Task goal: Transcribe, exactly and in full, every line from the one including "write more general" to the end of the listing.

[Start of Attachment]

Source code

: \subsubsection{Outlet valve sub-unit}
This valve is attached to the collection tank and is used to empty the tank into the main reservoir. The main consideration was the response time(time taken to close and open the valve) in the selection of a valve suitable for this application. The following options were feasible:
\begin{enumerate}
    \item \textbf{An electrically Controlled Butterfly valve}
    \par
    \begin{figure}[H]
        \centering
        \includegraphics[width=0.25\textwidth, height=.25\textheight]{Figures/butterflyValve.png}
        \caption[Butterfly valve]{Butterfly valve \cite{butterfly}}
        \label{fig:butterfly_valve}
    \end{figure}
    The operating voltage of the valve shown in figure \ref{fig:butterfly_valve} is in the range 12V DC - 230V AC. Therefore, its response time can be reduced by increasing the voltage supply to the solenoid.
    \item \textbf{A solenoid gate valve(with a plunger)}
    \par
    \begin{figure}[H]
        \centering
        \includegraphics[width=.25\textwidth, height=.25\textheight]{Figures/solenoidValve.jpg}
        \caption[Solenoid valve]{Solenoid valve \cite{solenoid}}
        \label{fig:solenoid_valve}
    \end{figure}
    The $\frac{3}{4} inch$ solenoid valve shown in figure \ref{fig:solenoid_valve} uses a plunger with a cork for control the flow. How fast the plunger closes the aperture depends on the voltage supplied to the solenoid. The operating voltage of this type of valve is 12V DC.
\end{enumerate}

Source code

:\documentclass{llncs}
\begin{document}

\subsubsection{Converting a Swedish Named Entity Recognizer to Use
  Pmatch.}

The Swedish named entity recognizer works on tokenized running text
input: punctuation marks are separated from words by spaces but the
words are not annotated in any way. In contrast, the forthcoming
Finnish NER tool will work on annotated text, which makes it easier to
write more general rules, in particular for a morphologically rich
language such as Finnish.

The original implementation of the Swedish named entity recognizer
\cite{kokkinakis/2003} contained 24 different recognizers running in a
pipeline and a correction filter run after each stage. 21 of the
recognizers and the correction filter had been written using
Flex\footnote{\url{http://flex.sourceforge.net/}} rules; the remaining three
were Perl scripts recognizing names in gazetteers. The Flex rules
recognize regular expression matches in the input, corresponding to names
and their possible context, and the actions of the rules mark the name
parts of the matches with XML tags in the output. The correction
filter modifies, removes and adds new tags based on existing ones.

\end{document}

[End of Attachment]

Response to the exercise:
write more general rules, in particular for a morphologically rich
language such as Finnish.

The original implementation of the Swedish named entity recognizer
\cite{kokkinakis/2003} contained 24 different recognizers running in a
pipeline and a correction filter run after each stage. 21 of the
recognizers and the correction filter had been written using
Flex\footnote{\url{http://flex.sourceforge.net/}} rules; the remaining three
were Perl scripts recognizing names in gazetteers. The Flex rules
recognize regular expression matches in the input, corresponding to names
and their possible context, and the actions of the rules mark the name
parts of the matches with XML tags in the output. The correction
filter modifies, removes and adds new tags based on existing ones.

\end{document}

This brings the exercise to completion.